Cross section of a kidneyHyponatremia is significantly associated with worse outcomes in patients with metastatic renal cell carcinoma (mRCC) who received treatment with VEGF- and mTOR-targeted agents, according to a retrospective analysis published in European Urology.

In the largest-ever analysis to examine this topic, researchers found that baseline hyponatremia was significantly associated with worse prognosis, shorter overall survival (OS), shorter time to treatment failure (TTF), and lower disease control rate (DCR) for patients with mRCC treated with targeted therapies. The study was conducted using data from the International Metastatic RCC Database Consortium (IMDC).

“This study extends the IMDC’s prior work and currently represents the largest known series, with 1661 mRCC patients from 18 academic centers worldwide,” Joaquim Bellmunt, MD, PhD, and Jeffrey Leow, MD MPH, from the Dana-Farber/Brigham and Women's Cancer Center, wrote in an accompanying article. “The authors are to be congratulated for their continued work in improving prognostication for mRCC patients.”

The study, led by Fabio A.B. Schutz, MD, from the Dana-Farber Cancer Institute, evaluated the association of hyponatremia (serum sodium level <135 mmol/l) with OS in 1661 patients with mRCC who received treatment with first-line VEGF- or mTOR-targeted therapy.

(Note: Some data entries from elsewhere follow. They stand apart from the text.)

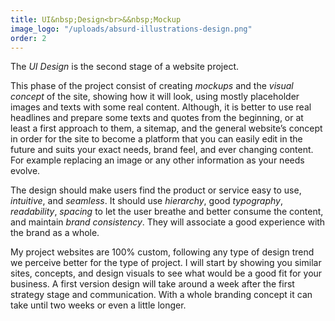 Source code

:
 ```yaml
---
title: UI&nbsp;Design<br>&&nbsp;Mockup
image_logo: "/uploads/absurd-illustrations-design.png"
order: 2
---
```


The <em class="text-ultra-light text-italic text-aqua">UI Design</em> is the second stage of a website project.

This phase of the project consist of creating <em class="text-ultra-light text-italic text-aqua">mockups</em> and the <em class="text-ultra-light text-italic text-aqua">visual concept</em> of the site, showing how it will look, using mostly placeholder images and texts with some real content. Although, it is better to use real headlines and prepare some texts and quotes from the beginning, or at least a first approach to them, a sitemap, and the general website’s concept in order for the site to become a platform that you can easily edit in the future and suits your exact needs, brand feel, and ever changing content. For example replacing an image or any other information as your needs evolve.

The design should make users find the product or service easy to use, <em class="text-ultra-light text-italic text-aqua">intuitive</em>, and <em class="text-ultra-light text-italic text-aqua">seamless</em>. It should use <em class="text-ultra-light text-italic text-aqua">hierarchy</em>, good <em class="text-ultra-light text-italic text-aqua">typography</em>, <em class="text-ultra-light text-italic text-aqua">readability</em>, <em class="text-ultra-light text-italic text-aqua">spacing</em> to let the user breathe and better consume the content, and maintain <em class="text-ultra-light text-italic text-aqua">brand consistency</em>. They will associate a good experience with the brand as a whole.

My project websites are 100% custom, following any type of design trend we perceive better for the type of project. I will start by showing you similar sites, concepts, and design visuals to see what would be a good fit for your business. A first version design will take around a week after the first strategy stage and communication. With a whole branding concept it can take until two weeks or even a little longer.

<!--.................................

The design is the second stage of a website project, a design is a visual concept of the site, most of the times showing how it will visually look, sometimes using placeholder images and texts. Altho, the best is to start organizing some headlines, texts, and quotes from start or at least a first approach to them, a sitemap, and the general website's concept so that at the end the site results as a platform and template that you can easily edit, fill with images or change any information in the future, and that suits your exact needs, brand feel, and exactly what it was intended to say and contain.

This websites are completelly customized and designed from a blank canvas, following any type of design trend. I will start by showing you some similar sites, concepts, and design visuals to see what is a better fit for your business. A first version design will take around a week, altho if we are doing a whole branding it should take a bit more.-->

The secondary endpoints of the study included TTF and DCR. The data were adjusted using IMDC risk factors, which include anemia, thrombocytosis, neutrophilia, hypercalcemia, Karnofsky performance status <80%, and <1 yr from diagnosis to treatment.

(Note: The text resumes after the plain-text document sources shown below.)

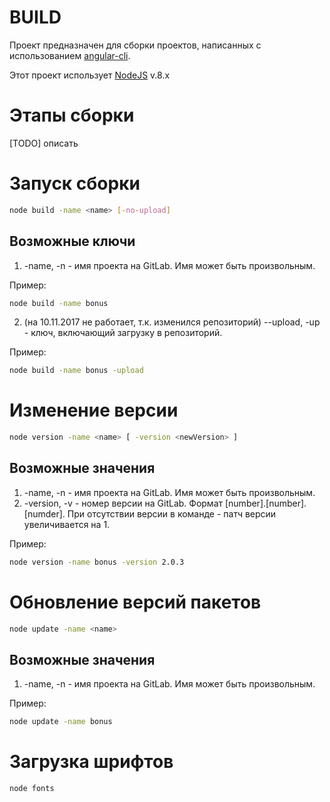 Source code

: # BUILD
Проект предназначен для сборки проектов, написанных с использованием [angular-cli](https://github.com/angular/angular-cli). 

Этот проект использует [NodeJS](https://nodejs.org/dist/latest-v8.x/docs/api/) v.8.x

# Этапы сборки
[TODO] описать

# Запуск сборки

```bash
node build -name <name> [-no-upload]
```
## Возможные ключи

1. -name, -n - имя проекта на GitLab. Имя может быть произвольным.

Пример: 
```bash
node build -name bonus
```

2. (на 10.11.2017 не работает, т.к. изменился репозиторий) --upload, -up - ключ, включающий загрузку в репозиторий.

Пример: 
```bash
node build -name bonus -upload
```

# Изменение версии

```bash
node version -name <name> [ -version <newVersion> ]
```
## Возможные значения

1. -name, -n - имя проекта на GitLab. Имя может быть произвольным.
2. -version, -v - номер версии на GitLab. Формат [number].[number].[numder]. При отсутствии версии в команде - патч версии увеличивается на 1.

Пример: 
```bash
node version -name bonus -version 2.0.3
```

# Обновление версий пакетов

```bash
node update -name <name>
```
## Возможные значения

1. -name, -n - имя проекта на GitLab. Имя может быть произвольным.

Пример: 
```bash
node update -name bonus
```

# Загрузка шрифтов

```bash
node fonts
```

The median OS after treatment initiation was 18.5 months (95% CI, 17.5–19.8), with 552 patients (33.2%) remaining alive at a median follow-up of 22.1 months. Overall, hyponatremia was found in 243 patients (14.6%) in the database analysis.

Hyponatremia was associated with a median univariate OS of 7.0 months versus 20.9 months in patients with normal sodium levels (multivariate hazard ratio [HR] = 1.51; 95% CI, 1.26-1.80; P <0.0001). For patients with and without hyponatremia, respectively, TTF was 2.9 months versus 7.4 months (multivariate HR = 1.57; 95% CI, 1.34-1.83; P <0.0001) and the DCR rate was 54.9% versus 78.8% (multivariate odds ratio = 0.50; 95% CI, 34-0.72; P <0.001). The results remained similar if sodium was analyzed as a continuous variable.

“Unlike other relatively unmodifiable prognostic factors such as the Karnofsky performance status, time from diagnosis to treatment, and number of metastatic sites, low serum sodium may be amenable to correction,” Bellmunt and Leow noted in their editorial. “However, it is not known if correction to eunatremia will affect outcomes; this area has potential for further research in mRCC.”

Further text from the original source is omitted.